Notchininga, also known as No Heart or No Heart of Fear, was a leader of the Iowa people.

==History==
No Heart was brother of Mahaska, or White Cloud, who served as principal chief of the Iowa until his death in 1834. Both Mahaska and No Heart were amenable to Western ways, in particular education, and attempted to live peaceably with their neighbors and the Americans. After Mahaska's death, No Heart served as the leading advisor to Mahaska's son, also named White Cloud.
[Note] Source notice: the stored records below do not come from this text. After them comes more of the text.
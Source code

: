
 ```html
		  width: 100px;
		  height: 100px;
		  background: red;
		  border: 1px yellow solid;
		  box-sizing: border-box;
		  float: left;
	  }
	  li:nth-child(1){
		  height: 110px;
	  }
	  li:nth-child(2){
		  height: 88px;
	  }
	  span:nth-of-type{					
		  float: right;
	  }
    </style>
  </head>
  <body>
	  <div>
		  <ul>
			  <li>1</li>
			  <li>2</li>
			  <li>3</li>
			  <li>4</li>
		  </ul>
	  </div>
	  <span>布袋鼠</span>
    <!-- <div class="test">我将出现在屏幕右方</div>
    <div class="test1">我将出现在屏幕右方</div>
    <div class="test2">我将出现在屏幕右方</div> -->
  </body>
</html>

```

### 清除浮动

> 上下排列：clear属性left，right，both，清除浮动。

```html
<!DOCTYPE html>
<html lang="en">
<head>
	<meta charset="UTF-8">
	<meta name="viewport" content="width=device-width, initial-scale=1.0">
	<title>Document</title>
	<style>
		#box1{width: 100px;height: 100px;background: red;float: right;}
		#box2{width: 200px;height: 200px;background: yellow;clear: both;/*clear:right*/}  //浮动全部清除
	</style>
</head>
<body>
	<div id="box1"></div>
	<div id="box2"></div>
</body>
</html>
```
In 1837, No Heart served in the Iowas' delegation to an inter-tribal congress in Washington, D.C. ostensibly aimed at settling boundary disputes between the Santee Sioux and their enemies, the Sauk and Meskwaki (Fox) peoples. The Iowas, who had already lost territory to the Sauk and Meskwaki in the Missouri River Valley, were among the various other peoples represented. The congress defined boundaries between the peoples, but also resulted in the United States appropriating much of the land of the Santee, Sauk and Meskwaki. No Heart argued that these appropriations threatened his people even more, as the Sauk and Meskwaki would now have an even greater incentive to encroach on Iowa land. He presented a detailed map of the Missouri valley demonstrating the legitimacy of Iowa claims. However, the United States disregarded No Heart's claims in favor of the powerful Sioux, Sauk, and Meskwaki.

In 1850, when White Cloud was ousted, No Heart became principal chief of the Iowa.